Presently I have simply created my own object-like macro and redefined it manually before each function to be the function name. Obviously this is a poor and probably unacceptable practice. I am aware that I could take an existing cpp program or library and modify it to provide this functionality. I am hoping there is either a commonly used cpp replacement which provides this or a preprocessor library (prefer Python) which is designed for extensibility so as to allow me to 'configure' it to create the macro I need.
I wrote the above to try to provide a concise and well defined question but it is certainly the Y referred to by #Ruud. The X is...
I am trying to manage unique values for reporting errors in an embedded system. The values will be passed as a parameter to a(some) particular function(s). I have already written a Python program using pycparser to parse my code and identify all symbols being passed to the function(s) of interest. It generates a .h file of #defines maintaining the values of previously existing entries, commenting out removed entries (to avoid reusing the value and also allow for reintroduction with the same value), assigning new unique numbers for new identifiers, reporting malformed identifiers, and also reporting multiple use of any given identifier.
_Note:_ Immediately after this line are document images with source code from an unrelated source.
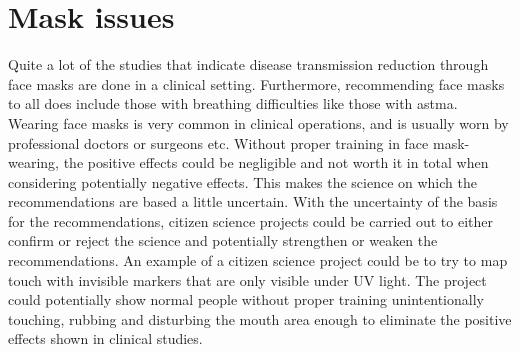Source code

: \section*{Mask issues}
Quite a lot of the studies that indicate disease transmission reduction through face masks are done in a clinical setting. 
Furthermore, recommending face masks to all does include those with breathing difficulties like those with astma.
Wearing face masks is very common in clinical operations, and is usually worn by professional doctors or surgeons etc.
Without proper training in face mask-wearing, the positive effects could be negligible and not worth it in total when considering potentially negative effects.
This makes the science on which the recommendations are based a little uncertain. 
With the uncertainty of the basis for the recommendations, citizen science projects could be carried out to either confirm or reject the science and potentially strengthen or weaken the recommendations.
An example of a citizen science project could be to try to map touch with invisible markers that are only visible under UV light.
The project could potentially show normal people without proper training unintentionally touching, rubbing and disturbing the mouth area enough to eliminate the positive effects shown in clinical studies.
This means that I can simply write:
void MyFunc(int * p)
{
if (p == NULL)
{
myErrorFunc(MYFUNC_NULL_POINTER_PASSED);
return;
}
// do something actually interesting here
}
and the Python program will create the #define MYFUNC_NULL_POINTER_PASSED 7 (or whatever next available number) for me with all the listed considerations. I have also written a set of macros that further simplify the above to:
#define FUNC MYFUNC
void MyFunc(int * p)
{
RETURN_ASSERT_NOT_NULL(p);
// do something actually interesting here
}
assuming I provide the #define FUNC. I want to use the function name since that will be constant throughout many changes (as opposed to LINE) and will be much easier for someone to transfer the value from the old generated #define to the new generated #define when the function itself is renamed. Honestly, I think the only reason I am trying to 'solve' this 'issue' is because I have to work in C rather than C++. At work we are writing fairly object oriented C and so there is a lot of NULL pointer checking and IsInitialized checking. I have two line functions that turn into 30 because of all these basic checks (these macros reduce those lines by a factor of five). While I do enjoy the challenge of crazy macro development, I much prefer to avoid them. That said, I dislike repeating myself and hiding the functional code in a pile of error checking even more than I dislike crazy macros.
If you prefer to take a stab at this issue, have at.
__FUNCTION__ used to compile to a string literal (I think in gcc 2.96), but it hasn't for many years. Now instead we have __func__, which compiles to a string array, and __FUNCTION__ is a deprecated alias for it. (The change was a bit painful.)
But in neither case was it possible to use this predefined macro to generate a valid C identifier (i.e. "remove the quotes").
But could you instead use the line number rather than function name as part of your identifier?
If so, the following would work. As an example, compiling the following 5-line source file:
#define CONCAT_TOKENS4(a,b,c,d) a##b##c##d
#define EXPAND_THEN_CONCAT4(a,b,c,d) CONCAT_TOKENS4(a,b,c,d)
#define MAKE_AN_IDENTIFIER(x) EXPAND_THEN_CONCAT4(line_,__LINE__,__,x)
static int MAKE_AN_IDENTIFIER(NULL_POINTER_PASSED);
will generate the warning:
foo.c:5: warning: 'line_5__NULL_POINTER_PASSED' defined but not used
As pointed out by others, there is no macro that returns the (unquoted) function name (mainly because the C preprocessor has insufficient syntactic knowledge to recognize functions). You would have to explicitly define such a macro yourself, as you already did yourself:
#define FUNC MYFUNC
To avoid having to do this manually, you could write your own preprocessor to add the macro definition automatically. A similar question is this: How to automatically insert pragmas in your program
If your source code has a consistent coding style (particularly indentation), then a simple line-based filter (sed, awk, perl) might do. In its most naive form: every function starts with a line that does not start with a hash or whitespace, and ends with a closing parenthesis or a comma. With awk:
{
print $0;
}
/^[^# \t].*[,\)][ \t]*$/ {
sub(/\(.*$/, "");
sub(/^.*[ \t]/, "");
print "#define FUNC " toupper($0);
}
For a more robust solution, you need a compiler framework like ROSE.
Gnu-C has a __FUNCTION__ macro, but sadly even that cannot be used in the way you are asking.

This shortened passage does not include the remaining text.